Problem description >> Go over the listing that follows and work out how many lines have the string "shields"; reply with the number by itself.

[Opening Data to process section]

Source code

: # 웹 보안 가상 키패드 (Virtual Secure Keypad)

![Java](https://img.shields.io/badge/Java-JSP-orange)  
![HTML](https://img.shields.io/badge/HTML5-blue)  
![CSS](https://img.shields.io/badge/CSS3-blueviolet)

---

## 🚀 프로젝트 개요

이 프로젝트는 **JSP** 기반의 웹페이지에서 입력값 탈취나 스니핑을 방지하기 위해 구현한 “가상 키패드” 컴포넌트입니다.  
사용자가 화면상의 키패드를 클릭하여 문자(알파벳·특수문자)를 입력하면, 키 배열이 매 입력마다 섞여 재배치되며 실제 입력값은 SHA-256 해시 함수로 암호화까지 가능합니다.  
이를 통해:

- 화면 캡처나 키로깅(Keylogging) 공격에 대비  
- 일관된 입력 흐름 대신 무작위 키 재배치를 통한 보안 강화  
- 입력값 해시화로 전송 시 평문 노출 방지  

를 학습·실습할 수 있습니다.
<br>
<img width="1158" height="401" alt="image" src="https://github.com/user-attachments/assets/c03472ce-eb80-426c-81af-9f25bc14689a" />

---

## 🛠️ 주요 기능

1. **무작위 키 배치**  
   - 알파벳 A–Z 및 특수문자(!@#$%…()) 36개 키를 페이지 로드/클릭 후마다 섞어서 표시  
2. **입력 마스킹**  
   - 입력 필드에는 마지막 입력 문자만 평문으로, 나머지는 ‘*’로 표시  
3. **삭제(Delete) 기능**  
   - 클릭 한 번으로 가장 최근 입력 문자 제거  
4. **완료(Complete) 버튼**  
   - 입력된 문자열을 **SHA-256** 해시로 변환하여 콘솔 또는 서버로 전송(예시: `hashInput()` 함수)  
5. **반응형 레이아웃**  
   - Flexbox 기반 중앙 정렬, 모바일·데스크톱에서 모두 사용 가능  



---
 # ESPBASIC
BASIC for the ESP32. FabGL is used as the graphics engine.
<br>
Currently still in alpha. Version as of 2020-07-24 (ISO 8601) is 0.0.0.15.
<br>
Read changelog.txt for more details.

[Closing Data to process section]

Response below >> 3